TASK PROMPT ▸ In full and without change, repeat the records shown below.

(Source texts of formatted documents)
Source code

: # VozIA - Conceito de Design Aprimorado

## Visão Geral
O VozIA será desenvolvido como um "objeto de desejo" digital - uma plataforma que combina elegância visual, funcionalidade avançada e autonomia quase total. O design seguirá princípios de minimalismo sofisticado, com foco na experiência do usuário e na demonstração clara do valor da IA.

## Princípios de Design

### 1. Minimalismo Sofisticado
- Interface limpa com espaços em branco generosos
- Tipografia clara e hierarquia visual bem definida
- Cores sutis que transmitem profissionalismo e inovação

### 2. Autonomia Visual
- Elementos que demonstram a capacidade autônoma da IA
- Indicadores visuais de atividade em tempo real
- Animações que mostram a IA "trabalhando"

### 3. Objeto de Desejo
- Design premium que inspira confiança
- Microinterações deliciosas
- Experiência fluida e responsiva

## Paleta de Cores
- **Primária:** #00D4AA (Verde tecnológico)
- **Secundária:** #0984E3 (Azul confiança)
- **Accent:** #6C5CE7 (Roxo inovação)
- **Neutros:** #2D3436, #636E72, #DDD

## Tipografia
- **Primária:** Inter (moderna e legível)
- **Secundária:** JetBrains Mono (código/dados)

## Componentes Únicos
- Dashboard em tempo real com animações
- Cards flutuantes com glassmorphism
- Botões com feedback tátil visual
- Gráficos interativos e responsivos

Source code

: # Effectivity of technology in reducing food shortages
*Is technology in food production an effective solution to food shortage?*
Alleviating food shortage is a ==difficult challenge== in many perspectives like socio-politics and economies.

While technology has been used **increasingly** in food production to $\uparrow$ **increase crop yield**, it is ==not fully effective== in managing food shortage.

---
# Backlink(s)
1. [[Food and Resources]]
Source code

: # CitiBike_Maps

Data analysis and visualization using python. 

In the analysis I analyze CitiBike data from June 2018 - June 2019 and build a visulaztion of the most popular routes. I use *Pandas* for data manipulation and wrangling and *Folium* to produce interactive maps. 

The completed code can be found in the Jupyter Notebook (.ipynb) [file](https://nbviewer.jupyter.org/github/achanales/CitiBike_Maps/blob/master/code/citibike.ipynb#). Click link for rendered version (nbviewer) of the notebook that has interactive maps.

OUTPUT FOR THIS EXERCISE ▸
Source code

: # VozIA - Conceito de Design Aprimorado

## Visão Geral
O VozIA será desenvolvido como um "objeto de desejo" digital - uma plataforma que combina elegância visual, funcionalidade avançada e autonomia quase total. O design seguirá princípios de minimalismo sofisticado, com foco na experiência do usuário e na demonstração clara do valor da IA.

## Princípios de Design

### 1. Minimalismo Sofisticado
- Interface limpa com espaços em branco generosos
- Tipografia clara e hierarquia visual bem definida
- Cores sutis que transmitem profissionalismo e inovação

### 2. Autonomia Visual
- Elementos que demonstram a capacidade autônoma da IA
- Indicadores visuais de atividade em tempo real
- Animações que mostram a IA "trabalhando"

### 3. Objeto de Desejo
- Design premium que inspira confiança
- Microinterações deliciosas
- Experiência fluida e responsiva

## Paleta de Cores
- **Primária:** #00D4AA (Verde tecnológico)
- **Secundária:** #0984E3 (Azul confiança)
- **Accent:** #6C5CE7 (Roxo inovação)
- **Neutros:** #2D3436, #636E72, #DDD

## Tipografia
- **Primária:** Inter (moderna e legível)
- **Secundária:** JetBrains Mono (código/dados)

## Componentes Únicos
- Dashboard em tempo real com animações
- Cards flutuantes com glassmorphism
- Botões com feedback tátil visual
- Gráficos interativos e responsivos

Source code

: # Effectivity of technology in reducing food shortages
*Is technology in food production an effective solution to food shortage?*
Alleviating food shortage is a ==difficult challenge== in many perspectives like socio-politics and economies.

While technology has been used **increasingly** in food production to $\uparrow$ **increase crop yield**, it is ==not fully effective== in managing food shortage.

---
# Backlink(s)
1. [[Food and Resources]]
Source code

: # CitiBike_Maps

Data analysis and visualization using python. 

In the analysis I analyze CitiBike data from June 2018 - June 2019 and build a visulaztion of the most popular routes. I use *Pandas* for data manipulation and wrangling and *Folium* to produce interactive maps. 

The completed code can be found in the Jupyter Notebook (.ipynb) [file](https://nbviewer.jupyter.org/github/achanales/CitiBike_Maps/blob/master/code/citibike.ipynb#). Click link for rendered version (nbviewer) of the notebook that has interactive maps.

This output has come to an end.